Ms. Ramsey continued, “In the third quarter, we leveraged our new technology and our expanded branch network to position ourselves as the community bank of choice throughout southwest, western, and central Virginia. Our core system upgrade, completed in the second quarter, improved many facets of our customer experience and increased our operational efficiency. Our new Roanoke, Virginia full-service office continues to develop our footprint in this key market. The upcoming relocation of our Lynchburg, Virginia, office will offer customers a modern, more convenient location.
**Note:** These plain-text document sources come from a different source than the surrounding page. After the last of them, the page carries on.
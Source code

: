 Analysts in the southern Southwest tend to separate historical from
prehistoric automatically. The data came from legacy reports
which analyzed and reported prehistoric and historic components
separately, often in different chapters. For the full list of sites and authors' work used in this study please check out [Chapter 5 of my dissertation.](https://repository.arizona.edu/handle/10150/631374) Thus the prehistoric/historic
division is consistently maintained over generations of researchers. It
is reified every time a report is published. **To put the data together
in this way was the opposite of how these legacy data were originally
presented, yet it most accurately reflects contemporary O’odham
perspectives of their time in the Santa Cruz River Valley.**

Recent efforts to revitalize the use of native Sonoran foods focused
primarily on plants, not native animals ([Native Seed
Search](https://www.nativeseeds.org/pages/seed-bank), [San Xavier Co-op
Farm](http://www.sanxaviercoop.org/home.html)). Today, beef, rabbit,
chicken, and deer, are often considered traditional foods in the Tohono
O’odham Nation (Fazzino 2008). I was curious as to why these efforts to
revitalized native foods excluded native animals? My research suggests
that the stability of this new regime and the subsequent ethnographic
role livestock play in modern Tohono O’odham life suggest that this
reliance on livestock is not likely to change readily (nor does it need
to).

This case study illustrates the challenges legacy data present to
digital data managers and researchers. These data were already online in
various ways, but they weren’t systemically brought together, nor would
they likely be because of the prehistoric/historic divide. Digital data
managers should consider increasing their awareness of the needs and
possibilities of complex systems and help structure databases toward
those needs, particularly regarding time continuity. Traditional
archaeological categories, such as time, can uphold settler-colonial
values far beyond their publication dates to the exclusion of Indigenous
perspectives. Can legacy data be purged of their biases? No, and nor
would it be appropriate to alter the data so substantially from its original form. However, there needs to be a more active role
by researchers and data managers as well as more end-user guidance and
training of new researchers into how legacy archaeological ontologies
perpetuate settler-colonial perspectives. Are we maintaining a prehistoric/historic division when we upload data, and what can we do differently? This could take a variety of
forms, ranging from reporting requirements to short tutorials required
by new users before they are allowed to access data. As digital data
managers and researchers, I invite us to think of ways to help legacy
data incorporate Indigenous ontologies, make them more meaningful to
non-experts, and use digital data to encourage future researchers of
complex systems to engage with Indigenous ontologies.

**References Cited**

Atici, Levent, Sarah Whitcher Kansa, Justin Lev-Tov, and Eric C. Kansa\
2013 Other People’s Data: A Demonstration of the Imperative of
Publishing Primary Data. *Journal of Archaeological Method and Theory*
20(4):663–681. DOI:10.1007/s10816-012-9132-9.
We are excited about the transformational changes we have made this year, and we remain focused on expanding service, responding to community needs, and delivering value to shareholders."
Comparability
The Company acquired Frontier Community Bank ("FCB") on June 1, 2024. In accordance with generally accepted accounting principles, periods prior to June 1, 2024 have not been restated and do not include assets acquired, liabilities assumed or results of operations related to FCB prior to acquisition. On the date of merger, the transaction increased the Company's stockholders' equity by $14.3 million and added loans of $118.7 million, goodwill of $4.9 million, core deposit intangibles of $2.1 million, and customer deposits of $129.7 million. More information about assets acquired and liabilities assumed is provided in the Company's 2024 Form 10-K.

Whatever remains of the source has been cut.